Stored data entries
┌────────

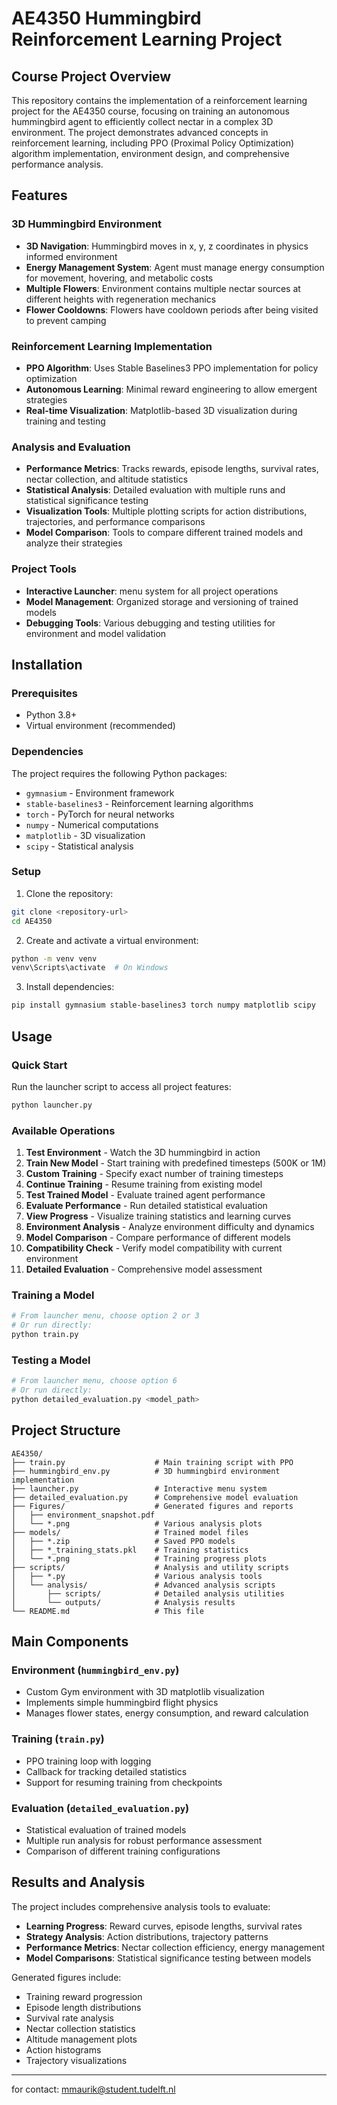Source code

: # AE4350 Hummingbird Reinforcement Learning Project

## Course Project Overview

This repository contains the implementation of a reinforcement learning project for the AE4350 course, focusing on training an autonomous hummingbird agent to efficiently collect nectar in a complex 3D environment. The project demonstrates advanced concepts in reinforcement learning, including PPO (Proximal Policy Optimization) algorithm implementation, environment design, and comprehensive performance analysis.

## Features

### 3D Hummingbird Environment
- **3D Navigation**: Hummingbird moves in x, y, z coordinates in physics informed environment 
- **Energy Management System**: Agent must manage energy consumption for movement, hovering, and metabolic costs
- **Multiple Flowers**: Environment contains multiple nectar sources at different heights with regeneration mechanics 
- **Flower Cooldowns**: Flowers have cooldown periods after being visited to prevent camping

### Reinforcement Learning Implementation
- **PPO Algorithm**: Uses Stable Baselines3 PPO implementation for policy optimization
- **Autonomous Learning**: Minimal reward engineering to allow emergent strategies
- **Real-time Visualization**: Matplotlib-based 3D visualization during training and testing

### Analysis and Evaluation
- **Performance Metrics**: Tracks rewards, episode lengths, survival rates, nectar collection, and altitude statistics
- **Statistical Analysis**: Detailed evaluation with multiple runs and statistical significance testing
- **Visualization Tools**: Multiple plotting scripts for action distributions, trajectories, and performance comparisons
- **Model Comparison**: Tools to compare different trained models and analyze their strategies

### Project Tools
- **Interactive Launcher**: menu system for all project operations
- **Model Management**: Organized storage and versioning of trained models
- **Debugging Tools**: Various debugging and testing utilities for environment and model validation

## Installation

### Prerequisites
- Python 3.8+
- Virtual environment (recommended)

### Dependencies
The project requires the following Python packages:
- `gymnasium` - Environment framework
- `stable-baselines3` - Reinforcement learning algorithms
- `torch` - PyTorch for neural networks
- `numpy` - Numerical computations
- `matplotlib` - 3D visualization
- `scipy` - Statistical analysis

### Setup
1. Clone the repository:
```bash
git clone <repository-url>
cd AE4350
```

2. Create and activate a virtual environment:
```bash
python -m venv venv
venv\Scripts\activate  # On Windows
```

3. Install dependencies:
```bash
pip install gymnasium stable-baselines3 torch numpy matplotlib scipy
```

## Usage

### Quick Start
Run the launcher script to access all project features:
```bash
python launcher.py
```

### Available Operations
1. **Test Environment** - Watch the 3D hummingbird in action
2. **Train New Model** - Start training with predefined timesteps (500K or 1M)
3. **Custom Training** - Specify exact number of training timesteps
4. **Continue Training** - Resume training from existing model
5. **Test Trained Model** - Evaluate trained agent performance
6. **Evaluate Performance** - Run detailed statistical evaluation
7. **View Progress** - Visualize training statistics and learning curves
8. **Environment Analysis** - Analyze environment difficulty and dynamics
9. **Model Comparison** - Compare performance of different models
10. **Compatibility Check** - Verify model compatibility with current environment
11. **Detailed Evaluation** - Comprehensive model assessment

### Training a Model
```bash
# From launcher menu, choose option 2 or 3
# Or run directly:
python train.py
```

### Testing a Model
```bash
# From launcher menu, choose option 6
# Or run directly:
python detailed_evaluation.py <model_path>
```

## Project Structure

```
AE4350/
├── train.py                    # Main training script with PPO
├── hummingbird_env.py          # 3D hummingbird environment implementation
├── launcher.py                 # Interactive menu system
├── detailed_evaluation.py      # Comprehensive model evaluation
├── Figures/                    # Generated figures and reports
│   ├── environment_snapshot.pdf
│   └── *.png                   # Various analysis plots
├── models/                     # Trained model files
│   ├── *.zip                   # Saved PPO models
│   ├── *_training_stats.pkl    # Training statistics
│   └── *.png                   # Training progress plots
├── scripts/                    # Analysis and utility scripts
│   ├── *.py                    # Various analysis tools
│   └── analysis/               # Advanced analysis scripts
│       ├── scripts/            # Detailed analysis utilities
│       └── outputs/            # Analysis results
└── README.md                   # This file
```

## Main Components

### Environment (`hummingbird_env.py`)
- Custom Gym environment with 3D matplotlib visualization
- Implements simple hummingbird flight physics
- Manages flower states, energy consumption, and reward calculation

### Training (`train.py`)
- PPO training loop with logging
- Callback for tracking detailed statistics
- Support for resuming training from checkpoints

### Evaluation (`detailed_evaluation.py`)
- Statistical evaluation of trained models
- Multiple run analysis for robust performance assessment
- Comparison of different training configurations

## Results and Analysis

The project includes comprehensive analysis tools to evaluate:
- **Learning Progress**: Reward curves, episode lengths, survival rates
- **Strategy Analysis**: Action distributions, trajectory patterns
- **Performance Metrics**: Nectar collection efficiency, energy management
- **Model Comparisons**: Statistical significance testing between models

Generated figures include:
- Training reward progression
- Episode length distributions
- Survival rate analysis
- Nectar collection statistics
- Altitude management plots
- Action histograms
- Trajectory visualizations

---

for contact: mmaurik@student.tudelft.nl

└────────

_Required work:_
Copy each line above where "scipy" appears.

_Finished task:_
- `scipy` - Statistical analysis
pip install gymnasium stable-baselines3 torch numpy matplotlib scipy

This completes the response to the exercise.